Chapitre 3

Par Naou

A L É G R I A

Je me précipite dans l'écurie, mais les soldats veulent y entrer en premier. Je patiente un instant, puis m'y engouffre. Je pince les lèvres en voyant que ma jument n'est pas. Je déglutis et renferme la panique qui tente de me posséder. Je compte les chevaux qui restent et déduis qu'ils ont en saisi cinq sur les vingt. C'est déjà un manque à gagner immense et deux étaient portantes. Je les contrôle tous, avant d'aller dans la maison.

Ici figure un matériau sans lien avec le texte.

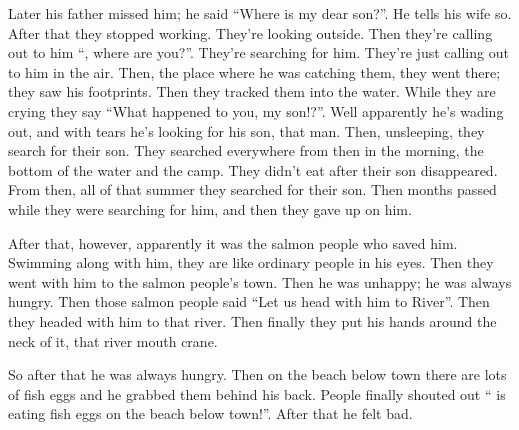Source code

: \begin{pairs}
\begin{Rightside}
\pstart
{}Later his father missed him;
he said “Whe\-re is my dear son?”.
He tells his wife so.
After that they stopped working.
They’re looking outside.
Then they’re calling out to him
\qqk{}“, where are you?”.
They’re searching for him.
They’re just calling out to him in the air.
Then, the place where he was catching them, they went there;
they saw his footprints.
Then they tracked them into the water.
While they are crying they say
\qqk{}“What happened to you, my son!?”.
Well apparently he’s wading out,
and with tears he’s looking for his son, that man.
Then, unsleeping, they search for their son.
They searched everywhere from then in the morning, the bottom of the water and the camp.
They didn’t eat after their son disappeared.
From then, all of that summer they searched for their son.
Then months passed while they were searching for him, and then they gave up on him.
\pend

\pstart
{}After that,  however, apparently it was the salmon people who saved him.
Swimming along with him, they are like ordinary people in his eyes.
Then they went with him to the salmon people’s town.
Then he was unhappy;
he was always hungry.
Then those salmon people said
\qqk{}“Let us head with him to  River”.
Then they head\-ed with him to that river.
Then finally they put his hands around the neck of it, that river mouth crane.
\pend

\pstart
{}So after that he was always hungry.
Then on the beach below town there are lots of fish eggs and he grabbed them behind his back.
People finally shouted out
\qqk{}“ is eating fish eggs on the beach below town!”.
After that he felt bad.
\pend


\end{Rightside}
\end{pairs}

La porte est ouverte. À l'intérieur, le commandant descend de l'étage, tandis qu'un soldat se tient dans le séjour. J'observe les dégâts, le cœur serré. La plupart de nos meubles sont renversés et cassés. La cuisine semble sens dessus dessous. Tout a été vidé et gît au sol. Les coussins de notre canapé, devant la cheminée, sont éventrés. Hésitante, je monte dans ma chambre. Le même spectacle désolant s'offre à moi et une larme s'échappe sur ma joue. Je ne me sens plus à l'aise dans ma propre maison, comme si j'avais été moi-même fouillée et dépouillée de tous mes biens.

Je descends à l'extérieur. Le commandant discute avec ses hommes. Je lui demande s'ils peuvent me laisser seule. Sa réponse est positive, bien que des soldats vont rester postés autour du domaine. Je hausse les épaules et me réfugie à l'intérieur en claquant la porte, puis glisse contre le bois. Des sanglots m'envahissent. Je me sens si seule. J'ai toujours pu compter sur Papa et voilà qu'il n'est plus là pour me guider. Il m'a abandonnée.

Des frissons me parcourent. J'allume rapidement un feu, pose les coussins de ma chambre devant et m'y installe, enroulée dans une couverture. Je me sens vide. Que suis-je censée faire ? Qu'est-ce qu'il veut que je fasse, bon sang ?

Je prends un morceau de pain dans la cuisine. Assise à ma place, je le grignote sans appétit. La nuit tombe vite et je réalise que je dois aller nourrir les chevaux. Je m'habille chaudement avant d'aller accomplir ma tâche.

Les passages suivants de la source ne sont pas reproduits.